Task statement. Please give back, word for word, only the lines starting at the one containing "- 📁 RealityShape" and ending at the one containing "- TransformData" within the material below.

Working data.
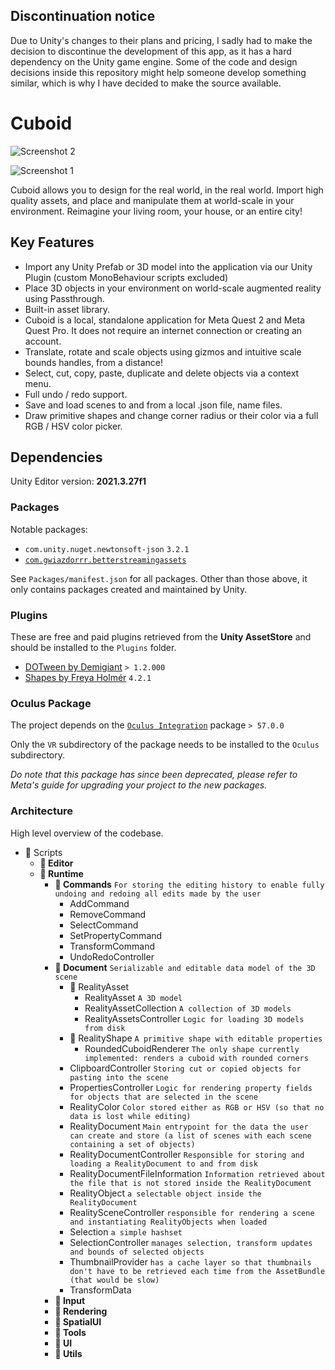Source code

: ## Discontinuation notice

Due to Unity's changes to their plans and pricing, I sadly had to make the decision to discontinue the development of this app, as it has a hard dependency on the Unity game engine. 
Some of the code and design decisions inside this repository might help someone develop something similar, which is why I have decided to make the source available. 

# Cuboid

![Screenshot 2](https://github.com/user-attachments/assets/897dc105-f319-4de7-a672-b6be4fac494c)

![Screenshot 1](https://github.com/user-attachments/assets/d39d3117-c2c5-4e40-8374-f561e879813b)

Cuboid allows you to design for the real world, in the real world. Import high quality assets, and place and manipulate them at world-scale in your environment. Reimagine your living room, your house, or an entire city! 

## Key Features

- Import any Unity Prefab or 3D model into the application via our Unity Plugin (custom MonoBehaviour scripts excluded)
- Place 3D objects in your environment on world-scale augmented reality using Passthrough.
- Built-in asset library.
- Cuboid is a local, standalone application for Meta Quest 2 and Meta Quest Pro. It does not require an internet connection or creating an account.
- Translate, rotate and scale objects using gizmos and intuitive scale bounds handles, from a distance!
- Select, cut, copy, paste, duplicate and delete objects via a context menu.
- Full undo / redo support.
- Save and load scenes to and from a local .json file, name files.
- Draw primitive shapes and change corner radius or their color via a full RGB / HSV color picker.

## Dependencies

Unity Editor version: **2021.3.27f1**

### Packages

Notable packages:
- `com.unity.nuget.newtonsoft-json` `3.2.1`
- [`com.gwiazdorrr.betterstreamingassets`](https://github.com/gwiazdorrr/BetterStreamingAssets.git)

See `Packages/manifest.json` for all packages. Other than those above, it only contains packages created and maintained by Unity. 

### Plugins

These are free and paid plugins retrieved from the **Unity AssetStore** and should be installed to the `Plugins` folder. 

- [DOTween by Demigiant](https://dotween.demigiant.com/download.php) `> 1.2.000`
- [Shapes by Freya Holmér](https://acegikmo.com/shapes/) `4.2.1`

### Oculus Package

The project depends on the [`Oculus Integration`](https://assetstore.unity.com/packages/tools/integration/oculus-integration-deprecated-82022) package `> 57.0.0`

Only the `VR` subdirectory of the package needs to be installed to the `Oculus` subdirectory. 

*Do note that this package has since been deprecated, please refer to Meta's guide for upgrading your project to the new packages.*

### Architecture

High level overview of the codebase. 

- 📁 Scripts
    - **📁 Editor**
    - **📁 Runtime**
        - **📁 Commands** `For storing the editing history to enable fully undoing and redoing all edits made by the user`
            - AddCommand
            - RemoveCommand
            - SelectCommand
            - SetPropertyCommand
            - TransformCommand
            - UndoRedoController
        - **📁 Document** `Serializable and editable data model of the 3D scene`
            - 📁 RealityAsset
                - RealityAsset `A 3D model`
                - RealityAssetCollection `A collection of 3D models`
                - RealityAssetsController `Logic for loading 3D models from disk`
            - 📁 RealityShape `A primitive shape with editable properties`
                - RoundedCuboidRenderer `The only shape currently implemented: renders a cuboid with rounded corners`
            - ClipboardController `Storing cut or copied objects for pasting into the scene`
            - PropertiesController `Logic for rendering property fields for objects that are selected in the scene`
            - RealityColor `Color stored either as RGB or HSV (so that no data is lost while editing)`
            - RealityDocument `Main entrypoint for the data the user can create and store (a list of scenes with each scene containing a set of objects)`
            - RealityDocumentController `Responsible for storing and loading a RealityDocument to and from disk`
            - RealityDocumentFileInformation `Information retrieved about the file that is not stored inside the RealityDocument`
            - RealityObject `a selectable object inside the RealityDocument`
            - RealitySceneController `responsible for rendering a scene and instantiating RealityObjects when loaded`
            - Selection `a simple hashset`
            - SelectionController `manages selection, transform updates and bounds of selected objects`
            - ThumbnailProvider `has a cache layer so that thumbnails don't have to be retrieved each time from the AssetBundle (that would be slow)`
            - TransformData
        - **📁 Input**
        - **📁 Rendering**
        - **📁 SpatialUI**
        - **📁 Tools**
        - **📁 UI**
        - **📁 Utils**
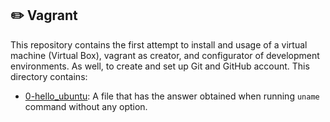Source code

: ## :pencil2: Vagrant
This repository contains the first attempt to install and usage of a virtual machine (Virtual Box), vagrant as creator, and configurator of development environments. As well, to create and set up Git and GitHub account. This directory contains:

 - [0-hello_ubuntu](https://github.com/dmhenaopa/holbertonschool-zero_day/blob/master/0x00-vagrant/0-hello_ubuntu): A file that has the answer obtained when running `uname` command without any option.

<!--stackedit_data:
eyJoaXN0b3J5IjpbMTE1NjYxMzMzLC0yMTM3NDg1MDg0LC0xNT
A1NTk0OTcyLDEzNzEzMDEyODldfQ==
-->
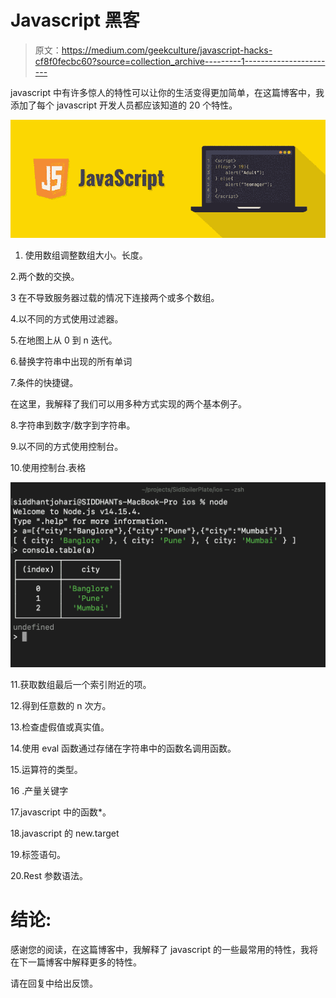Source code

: # Javascript 黑客

> 原文：<https://medium.com/geekculture/javascript-hacks-cf8f0fecbc60?source=collection_archive---------1----------------------->

javascript 中有许多惊人的特性可以让你的生活变得更加简单，在这篇博客中，我添加了每个 javascript 开发人员都应该知道的 20 个特性。

![](img/27cd58112138e792e430b689e45e2f5e.png)

1.  使用数组调整数组大小。长度。

2.两个数的交换。

3 在不导致服务器过载的情况下连接两个或多个数组。

4.以不同的方式使用过滤器。

5.在地图上从 0 到 n 迭代。

6.替换字符串中出现的所有单词

7.条件的快捷键。

在这里，我解释了我们可以用多种方式实现的两个基本例子。

8.字符串到数字/数字到字符串。

9.以不同的方式使用控制台。

10.使用控制台.表格

![](img/6d84d0aab0d5dce39b5ffab1f7e53dfe.png)

11.获取数组最后一个索引附近的项。

12.得到任意数的 n 次方。

13.检查虚假值或真实值。

14.使用 eval 函数通过存储在字符串中的函数名调用函数。

15.运算符的类型。

16 .产量关键字

17.javascript 中的函数*。

18.javascript 的 new.target

19.标签语句。

20.Rest 参数语法。

# **结论:**

感谢您的阅读，在这篇博客中，我解释了 javascript 的一些最常用的特性，我将在下一篇博客中解释更多的特性。

请在回复中给出反馈。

Output for this exercise.
            - 📁 RealityShape `A primitive shape with editable properties`
                - RoundedCuboidRenderer `The only shape currently implemented: renders a cuboid with rounded corners`
            - ClipboardController `Storing cut or copied objects for pasting into the scene`
            - PropertiesController `Logic for rendering property fields for objects that are selected in the scene`
            - RealityColor `Color stored either as RGB or HSV (so that no data is lost while editing)`
            - RealityDocument `Main entrypoint for the data the user can create and store (a list of scenes with each scene containing a set of objects)`
            - RealityDocumentController `Responsible for storing and loading a RealityDocument to and from disk`
            - RealityDocumentFileInformation `Information retrieved about the file that is not stored inside the RealityDocument`
            - RealityObject `a selectable object inside the RealityDocument`
            - RealitySceneController `responsible for rendering a scene and instantiating RealityObjects when loaded`
            - Selection `a simple hashset`
            - SelectionController `manages selection, transform updates and bounds of selected objects`
            - ThumbnailProvider `has a cache layer so that thumbnails don't have to be retrieved each time from the AssetBundle (that would be slow)`
            - TransformData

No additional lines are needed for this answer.